START RECORDS FOR PROCESSING
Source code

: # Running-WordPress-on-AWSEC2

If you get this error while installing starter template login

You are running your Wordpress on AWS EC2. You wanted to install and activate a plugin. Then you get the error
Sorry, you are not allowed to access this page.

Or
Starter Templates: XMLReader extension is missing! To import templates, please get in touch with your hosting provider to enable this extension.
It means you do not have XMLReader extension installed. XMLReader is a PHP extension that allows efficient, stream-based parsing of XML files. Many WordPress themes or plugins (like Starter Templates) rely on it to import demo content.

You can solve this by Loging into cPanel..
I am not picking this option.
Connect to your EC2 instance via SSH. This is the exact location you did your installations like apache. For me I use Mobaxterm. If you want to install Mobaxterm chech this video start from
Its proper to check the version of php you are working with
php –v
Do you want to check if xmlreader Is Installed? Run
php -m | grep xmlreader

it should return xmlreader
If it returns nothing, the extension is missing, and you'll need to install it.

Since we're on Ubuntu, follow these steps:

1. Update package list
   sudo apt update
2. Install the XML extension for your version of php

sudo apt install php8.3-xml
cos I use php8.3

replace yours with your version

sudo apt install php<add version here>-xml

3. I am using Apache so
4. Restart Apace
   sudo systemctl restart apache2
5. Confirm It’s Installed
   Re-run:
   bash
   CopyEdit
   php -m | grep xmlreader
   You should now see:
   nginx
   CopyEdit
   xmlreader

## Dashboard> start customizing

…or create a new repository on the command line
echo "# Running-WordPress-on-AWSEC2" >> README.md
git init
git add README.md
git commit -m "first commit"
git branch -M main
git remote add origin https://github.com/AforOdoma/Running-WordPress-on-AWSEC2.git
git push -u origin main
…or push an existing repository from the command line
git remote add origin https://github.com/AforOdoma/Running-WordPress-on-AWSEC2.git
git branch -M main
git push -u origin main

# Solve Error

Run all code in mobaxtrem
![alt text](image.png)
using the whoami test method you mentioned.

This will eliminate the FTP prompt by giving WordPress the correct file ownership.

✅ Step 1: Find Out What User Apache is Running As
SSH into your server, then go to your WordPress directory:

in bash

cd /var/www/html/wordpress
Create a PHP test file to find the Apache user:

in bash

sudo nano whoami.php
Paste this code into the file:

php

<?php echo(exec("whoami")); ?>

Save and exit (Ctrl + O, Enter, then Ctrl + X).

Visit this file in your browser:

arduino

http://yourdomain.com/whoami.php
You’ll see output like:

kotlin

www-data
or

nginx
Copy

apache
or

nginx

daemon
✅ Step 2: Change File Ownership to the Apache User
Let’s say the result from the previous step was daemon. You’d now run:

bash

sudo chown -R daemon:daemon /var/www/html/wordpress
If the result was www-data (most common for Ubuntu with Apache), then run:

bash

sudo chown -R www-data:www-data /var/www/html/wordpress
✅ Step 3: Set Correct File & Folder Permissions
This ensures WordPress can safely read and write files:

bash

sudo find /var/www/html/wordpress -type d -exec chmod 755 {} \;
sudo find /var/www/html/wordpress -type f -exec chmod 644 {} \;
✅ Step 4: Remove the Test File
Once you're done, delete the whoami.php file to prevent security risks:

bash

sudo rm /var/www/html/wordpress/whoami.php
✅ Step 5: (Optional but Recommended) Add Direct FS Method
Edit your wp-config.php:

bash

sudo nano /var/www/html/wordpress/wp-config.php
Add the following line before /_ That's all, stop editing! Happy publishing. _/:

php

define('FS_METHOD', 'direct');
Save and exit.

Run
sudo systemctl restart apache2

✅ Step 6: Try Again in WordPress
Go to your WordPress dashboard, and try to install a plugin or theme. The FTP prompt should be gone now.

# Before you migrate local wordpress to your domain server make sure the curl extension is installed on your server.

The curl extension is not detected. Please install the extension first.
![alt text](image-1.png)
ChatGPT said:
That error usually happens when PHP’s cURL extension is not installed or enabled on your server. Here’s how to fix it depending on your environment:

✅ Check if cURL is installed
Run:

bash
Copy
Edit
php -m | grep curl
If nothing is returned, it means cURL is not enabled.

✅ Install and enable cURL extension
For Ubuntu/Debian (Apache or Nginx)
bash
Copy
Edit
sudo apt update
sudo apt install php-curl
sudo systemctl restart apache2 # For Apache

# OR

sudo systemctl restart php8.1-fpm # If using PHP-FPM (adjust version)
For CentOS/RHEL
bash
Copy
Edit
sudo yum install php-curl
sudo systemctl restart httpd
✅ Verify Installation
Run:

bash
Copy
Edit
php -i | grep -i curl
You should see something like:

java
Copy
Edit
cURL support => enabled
END RECORDS FOR PROCESSING
> _WHAT IS REQUIRED_
Your answer must be a single number, the count of lines in the data that hold the string "systemctl".

> _FINAL ANSWER_
5